───── DATASET

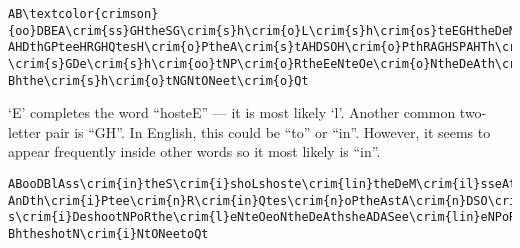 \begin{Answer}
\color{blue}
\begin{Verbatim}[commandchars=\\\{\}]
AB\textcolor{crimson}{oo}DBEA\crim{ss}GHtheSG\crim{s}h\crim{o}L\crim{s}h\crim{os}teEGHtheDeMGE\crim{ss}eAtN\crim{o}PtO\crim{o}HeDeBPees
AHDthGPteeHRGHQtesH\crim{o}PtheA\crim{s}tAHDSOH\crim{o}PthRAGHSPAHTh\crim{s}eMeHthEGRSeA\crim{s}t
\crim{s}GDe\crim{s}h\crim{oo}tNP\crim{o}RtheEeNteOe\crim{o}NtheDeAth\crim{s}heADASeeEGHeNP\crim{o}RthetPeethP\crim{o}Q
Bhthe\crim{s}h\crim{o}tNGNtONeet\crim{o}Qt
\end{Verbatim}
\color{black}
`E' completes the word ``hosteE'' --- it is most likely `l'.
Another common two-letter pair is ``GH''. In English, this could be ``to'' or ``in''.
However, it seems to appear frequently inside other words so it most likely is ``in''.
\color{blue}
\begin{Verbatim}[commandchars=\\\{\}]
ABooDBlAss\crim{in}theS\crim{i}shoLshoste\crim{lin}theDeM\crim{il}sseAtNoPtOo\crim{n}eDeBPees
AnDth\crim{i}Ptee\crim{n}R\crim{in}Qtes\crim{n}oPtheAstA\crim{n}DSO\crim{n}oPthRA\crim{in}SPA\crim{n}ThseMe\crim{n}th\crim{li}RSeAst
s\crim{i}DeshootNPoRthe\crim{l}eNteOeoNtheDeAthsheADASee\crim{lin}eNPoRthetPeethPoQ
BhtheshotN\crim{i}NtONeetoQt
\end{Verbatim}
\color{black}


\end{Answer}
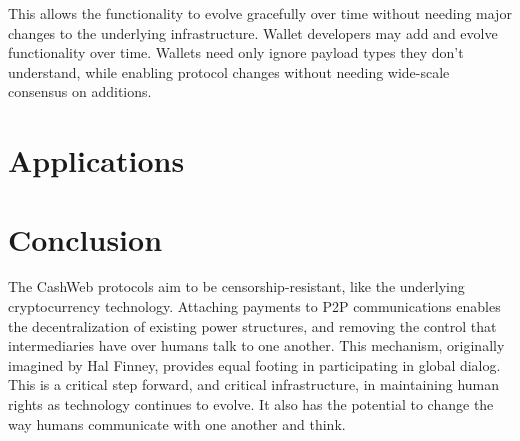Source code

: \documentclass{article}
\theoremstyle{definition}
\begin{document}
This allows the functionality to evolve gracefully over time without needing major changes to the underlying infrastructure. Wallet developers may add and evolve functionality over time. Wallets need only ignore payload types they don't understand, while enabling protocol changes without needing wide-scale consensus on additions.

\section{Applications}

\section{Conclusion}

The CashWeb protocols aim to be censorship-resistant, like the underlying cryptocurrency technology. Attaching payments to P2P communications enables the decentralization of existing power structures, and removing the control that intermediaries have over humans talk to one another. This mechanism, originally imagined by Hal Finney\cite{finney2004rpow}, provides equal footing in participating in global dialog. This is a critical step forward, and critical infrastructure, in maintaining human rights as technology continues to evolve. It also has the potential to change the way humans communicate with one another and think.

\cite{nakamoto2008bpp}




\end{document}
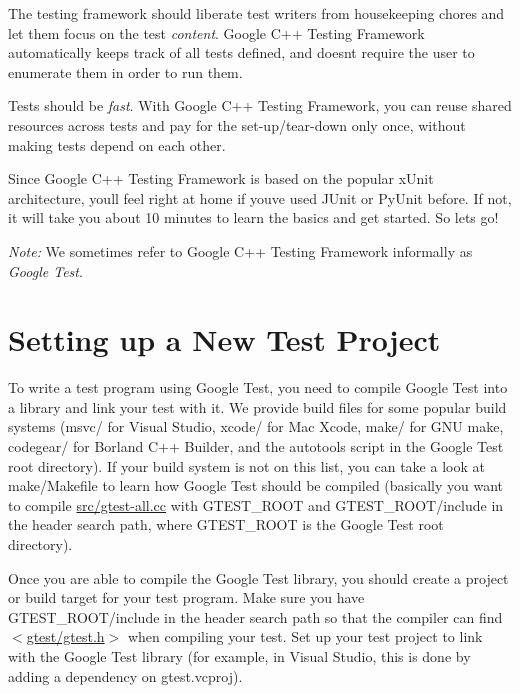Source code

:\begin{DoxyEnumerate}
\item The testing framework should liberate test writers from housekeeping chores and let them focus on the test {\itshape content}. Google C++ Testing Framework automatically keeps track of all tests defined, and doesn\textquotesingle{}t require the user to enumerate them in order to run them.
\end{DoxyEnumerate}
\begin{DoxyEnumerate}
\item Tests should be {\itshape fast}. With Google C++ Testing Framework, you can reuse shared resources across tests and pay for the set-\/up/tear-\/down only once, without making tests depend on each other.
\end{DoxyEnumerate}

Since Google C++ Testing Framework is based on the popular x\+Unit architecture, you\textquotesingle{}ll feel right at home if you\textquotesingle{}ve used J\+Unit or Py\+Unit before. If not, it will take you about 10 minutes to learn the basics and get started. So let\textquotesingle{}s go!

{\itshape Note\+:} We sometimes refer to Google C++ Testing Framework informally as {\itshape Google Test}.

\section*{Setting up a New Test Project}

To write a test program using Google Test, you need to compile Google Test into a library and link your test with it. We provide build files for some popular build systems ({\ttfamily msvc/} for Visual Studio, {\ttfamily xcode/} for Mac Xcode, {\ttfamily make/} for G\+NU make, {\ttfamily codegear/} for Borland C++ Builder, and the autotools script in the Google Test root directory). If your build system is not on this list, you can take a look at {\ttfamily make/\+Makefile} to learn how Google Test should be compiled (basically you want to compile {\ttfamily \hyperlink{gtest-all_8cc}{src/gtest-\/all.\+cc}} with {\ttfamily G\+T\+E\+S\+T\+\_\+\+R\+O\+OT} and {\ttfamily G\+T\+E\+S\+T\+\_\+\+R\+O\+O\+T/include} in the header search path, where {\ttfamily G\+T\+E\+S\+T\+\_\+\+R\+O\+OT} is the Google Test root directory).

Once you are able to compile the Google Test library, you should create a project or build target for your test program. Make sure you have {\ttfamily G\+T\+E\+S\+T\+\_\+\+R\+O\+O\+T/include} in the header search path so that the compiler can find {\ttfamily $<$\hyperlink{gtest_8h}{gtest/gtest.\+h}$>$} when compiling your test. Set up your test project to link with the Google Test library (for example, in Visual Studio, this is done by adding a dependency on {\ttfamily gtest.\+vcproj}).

──────────

**TASK OBJECTIVE**
Copy all the records word for word and keep the pictures out.

**SOLVED EXERCISE**
 \begin{Answer}
\color{blue}
\begin{Verbatim}[commandchars=\\\{\}]
AB\textcolor{crimson}{oo}DBEA\crim{ss}GHtheSG\crim{s}h\crim{o}L\crim{s}h\crim{os}teEGHtheDeMGE\crim{ss}eAtN\crim{o}PtO\crim{o}HeDeBPees
AHDthGPteeHRGHQtesH\crim{o}PtheA\crim{s}tAHDSOH\crim{o}PthRAGHSPAHTh\crim{s}eMeHthEGRSeA\crim{s}t
\crim{s}GDe\crim{s}h\crim{oo}tNP\crim{o}RtheEeNteOe\crim{o}NtheDeAth\crim{s}heADASeeEGHeNP\crim{o}RthetPeethP\crim{o}Q
Bhthe\crim{s}h\crim{o}tNGNtONeet\crim{o}Qt
\end{Verbatim}
\color{black}
`E' completes the word ``hosteE'' --- it is most likely `l'.
Another common two-letter pair is ``GH''. In English, this could be ``to'' or ``in''.
However, it seems to appear frequently inside other words so it most likely is ``in''.
\color{blue}
\begin{Verbatim}[commandchars=\\\{\}]
ABooDBlAss\crim{in}theS\crim{i}shoLshoste\crim{lin}theDeM\crim{il}sseAtNoPtOo\crim{n}eDeBPees
AnDth\crim{i}Ptee\crim{n}R\crim{in}Qtes\crim{n}oPtheAstA\crim{n}DSO\crim{n}oPthRA\crim{in}SPA\crim{n}ThseMe\crim{n}th\crim{li}RSeAst
s\crim{i}DeshootNPoRthe\crim{l}eNteOeoNtheDeAthsheADASee\crim{lin}eNPoRthetPeethPoQ
BhtheshotN\crim{i}NtONeetoQt
\end{Verbatim}
\color{black}


\end{Answer}
Source code

: \documentclass{article}
\theoremstyle{definition}
\begin{document}
This allows the functionality to evolve gracefully over time without needing major changes to the underlying infrastructure. Wallet developers may add and evolve functionality over time. Wallets need only ignore payload types they don't understand, while enabling protocol changes without needing wide-scale consensus on additions.

\section{Applications}

\section{Conclusion}

The CashWeb protocols aim to be censorship-resistant, like the underlying cryptocurrency technology. Attaching payments to P2P communications enables the decentralization of existing power structures, and removing the control that intermediaries have over humans talk to one another. This mechanism, originally imagined by Hal Finney\cite{finney2004rpow}, provides equal footing in participating in global dialog. This is a critical step forward, and critical infrastructure, in maintaining human rights as technology continues to evolve. It also has the potential to change the way humans communicate with one another and think.

\cite{nakamoto2008bpp}




\end{document}
Source code

:\begin{DoxyEnumerate}
\item The testing framework should liberate test writers from housekeeping chores and let them focus on the test {\itshape content}. Google C++ Testing Framework automatically keeps track of all tests defined, and doesn\textquotesingle{}t require the user to enumerate them in order to run them.
\end{DoxyEnumerate}
\begin{DoxyEnumerate}
\item Tests should be {\itshape fast}. With Google C++ Testing Framework, you can reuse shared resources across tests and pay for the set-\/up/tear-\/down only once, without making tests depend on each other.
\end{DoxyEnumerate}

Since Google C++ Testing Framework is based on the popular x\+Unit architecture, you\textquotesingle{}ll feel right at home if you\textquotesingle{}ve used J\+Unit or Py\+Unit before. If not, it will take you about 10 minutes to learn the basics and get started. So let\textquotesingle{}s go!

{\itshape Note\+:} We sometimes refer to Google C++ Testing Framework informally as {\itshape Google Test}.

\section*{Setting up a New Test Project}

To write a test program using Google Test, you need to compile Google Test into a library and link your test with it. We provide build files for some popular build systems ({\ttfamily msvc/} for Visual Studio, {\ttfamily xcode/} for Mac Xcode, {\ttfamily make/} for G\+NU make, {\ttfamily codegear/} for Borland C++ Builder, and the autotools script in the Google Test root directory). If your build system is not on this list, you can take a look at {\ttfamily make/\+Makefile} to learn how Google Test should be compiled (basically you want to compile {\ttfamily \hyperlink{gtest-all_8cc}{src/gtest-\/all.\+cc}} with {\ttfamily G\+T\+E\+S\+T\+\_\+\+R\+O\+OT} and {\ttfamily G\+T\+E\+S\+T\+\_\+\+R\+O\+O\+T/include} in the header search path, where {\ttfamily G\+T\+E\+S\+T\+\_\+\+R\+O\+OT} is the Google Test root directory).

Once you are able to compile the Google Test library, you should create a project or build target for your test program. Make sure you have {\ttfamily G\+T\+E\+S\+T\+\_\+\+R\+O\+O\+T/include} in the header search path so that the compiler can find {\ttfamily $<$\hyperlink{gtest_8h}{gtest/gtest.\+h}$>$} when compiling your test. Set up your test project to link with the Google Test library (for example, in Visual Studio, this is done by adding a dependency on {\ttfamily gtest.\+vcproj}).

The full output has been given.